*** Opening GIVEN DATA ***

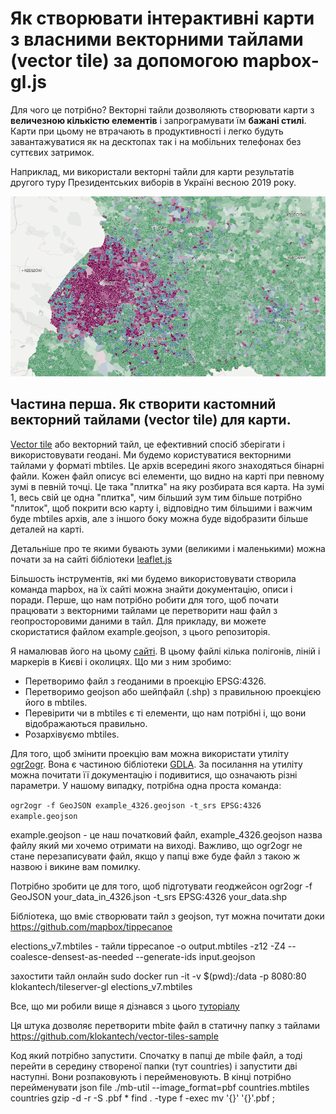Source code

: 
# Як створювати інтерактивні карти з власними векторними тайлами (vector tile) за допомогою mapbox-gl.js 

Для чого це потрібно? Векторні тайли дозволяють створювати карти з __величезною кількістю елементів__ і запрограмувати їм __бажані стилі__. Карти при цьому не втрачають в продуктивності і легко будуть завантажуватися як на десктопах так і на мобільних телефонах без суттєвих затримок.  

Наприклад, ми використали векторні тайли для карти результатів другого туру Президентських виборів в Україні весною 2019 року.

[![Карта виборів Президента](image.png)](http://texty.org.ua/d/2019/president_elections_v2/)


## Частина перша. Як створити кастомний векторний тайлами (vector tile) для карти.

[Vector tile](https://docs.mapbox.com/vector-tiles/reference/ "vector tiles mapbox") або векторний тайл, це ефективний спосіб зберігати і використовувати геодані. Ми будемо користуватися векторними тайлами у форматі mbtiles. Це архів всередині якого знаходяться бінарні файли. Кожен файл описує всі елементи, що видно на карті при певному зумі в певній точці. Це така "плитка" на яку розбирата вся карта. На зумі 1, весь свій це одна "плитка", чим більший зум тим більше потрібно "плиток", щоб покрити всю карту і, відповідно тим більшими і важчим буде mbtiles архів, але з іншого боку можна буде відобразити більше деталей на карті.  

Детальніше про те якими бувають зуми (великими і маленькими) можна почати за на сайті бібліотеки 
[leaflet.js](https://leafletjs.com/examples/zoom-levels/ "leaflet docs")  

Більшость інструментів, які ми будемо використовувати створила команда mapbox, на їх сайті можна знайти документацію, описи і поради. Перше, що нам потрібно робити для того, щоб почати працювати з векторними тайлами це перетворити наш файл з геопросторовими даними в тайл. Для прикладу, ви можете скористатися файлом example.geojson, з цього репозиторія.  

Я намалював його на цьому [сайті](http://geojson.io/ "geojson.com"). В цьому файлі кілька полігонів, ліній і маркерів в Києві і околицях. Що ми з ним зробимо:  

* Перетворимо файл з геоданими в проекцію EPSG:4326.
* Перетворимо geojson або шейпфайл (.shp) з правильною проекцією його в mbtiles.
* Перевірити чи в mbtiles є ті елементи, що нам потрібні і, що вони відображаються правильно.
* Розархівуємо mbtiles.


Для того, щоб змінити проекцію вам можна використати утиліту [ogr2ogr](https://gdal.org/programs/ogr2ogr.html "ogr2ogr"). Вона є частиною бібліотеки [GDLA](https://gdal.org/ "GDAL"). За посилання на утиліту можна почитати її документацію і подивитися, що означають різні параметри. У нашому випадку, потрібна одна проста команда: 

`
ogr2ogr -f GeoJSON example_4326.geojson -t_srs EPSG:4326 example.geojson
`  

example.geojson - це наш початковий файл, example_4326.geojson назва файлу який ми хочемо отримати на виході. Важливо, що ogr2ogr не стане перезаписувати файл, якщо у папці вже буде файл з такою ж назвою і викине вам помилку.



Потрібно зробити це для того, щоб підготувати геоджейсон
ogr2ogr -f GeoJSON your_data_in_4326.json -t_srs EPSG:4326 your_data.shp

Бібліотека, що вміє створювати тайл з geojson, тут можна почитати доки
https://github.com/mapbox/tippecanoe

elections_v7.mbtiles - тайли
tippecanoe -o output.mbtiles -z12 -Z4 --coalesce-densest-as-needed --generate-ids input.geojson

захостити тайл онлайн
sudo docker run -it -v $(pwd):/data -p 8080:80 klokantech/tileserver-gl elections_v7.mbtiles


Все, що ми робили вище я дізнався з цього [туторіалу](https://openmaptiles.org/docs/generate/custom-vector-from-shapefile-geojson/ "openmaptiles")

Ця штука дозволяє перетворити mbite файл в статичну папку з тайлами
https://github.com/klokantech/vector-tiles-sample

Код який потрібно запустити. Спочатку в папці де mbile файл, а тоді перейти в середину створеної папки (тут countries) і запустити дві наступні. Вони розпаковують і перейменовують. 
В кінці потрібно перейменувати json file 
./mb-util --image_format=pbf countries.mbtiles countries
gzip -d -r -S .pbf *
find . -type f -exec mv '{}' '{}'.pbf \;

*** Closing GIVEN DATA ***
*** Opening GIVEN DATA ***

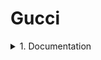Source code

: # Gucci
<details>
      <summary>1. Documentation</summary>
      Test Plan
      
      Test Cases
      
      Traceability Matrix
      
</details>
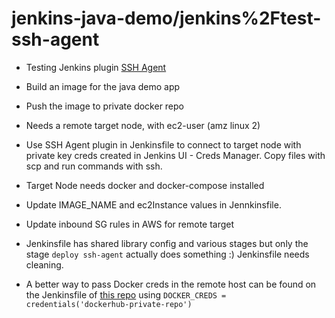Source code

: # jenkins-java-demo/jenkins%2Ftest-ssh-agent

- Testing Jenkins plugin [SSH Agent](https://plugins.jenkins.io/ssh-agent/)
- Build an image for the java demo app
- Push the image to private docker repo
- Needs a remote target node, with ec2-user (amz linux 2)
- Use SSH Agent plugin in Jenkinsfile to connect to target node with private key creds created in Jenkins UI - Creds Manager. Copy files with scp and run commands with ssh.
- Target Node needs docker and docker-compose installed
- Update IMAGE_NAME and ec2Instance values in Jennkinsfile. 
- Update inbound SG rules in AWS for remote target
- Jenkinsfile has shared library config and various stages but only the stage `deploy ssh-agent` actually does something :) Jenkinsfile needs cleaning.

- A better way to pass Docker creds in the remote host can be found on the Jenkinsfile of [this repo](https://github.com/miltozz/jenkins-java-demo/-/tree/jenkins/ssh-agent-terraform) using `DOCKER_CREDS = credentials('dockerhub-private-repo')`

*** Closing GIVEN DATA ***

**WHAT TO DO:**
From the entries above, return exactly the line containing "- Testing Jenkins", the line containing "- A better way", and all lines between, and nothing else.

**THE ANSWER:**
- Testing Jenkins plugin [SSH Agent](https://plugins.jenkins.io/ssh-agent/)
- Build an image for the java demo app
- Push the image to private docker repo
- Needs a remote target node, with ec2-user (amz linux 2)
- Use SSH Agent plugin in Jenkinsfile to connect to target node with private key creds created in Jenkins UI - Creds Manager. Copy files with scp and run commands with ssh.
- Target Node needs docker and docker-compose installed
- Update IMAGE_NAME and ec2Instance values in Jennkinsfile. 
- Update inbound SG rules in AWS for remote target
- Jenkinsfile has shared library config and various stages but only the stage `deploy ssh-agent` actually does something :) Jenkinsfile needs cleaning.

- A better way to pass Docker creds in the remote host can be found on the Jenkinsfile of [this repo](https://github.com/miltozz/jenkins-java-demo/-/tree/jenkins/ssh-agent-terraform) using `DOCKER_CREDS = credentials('dockerhub-private-repo')`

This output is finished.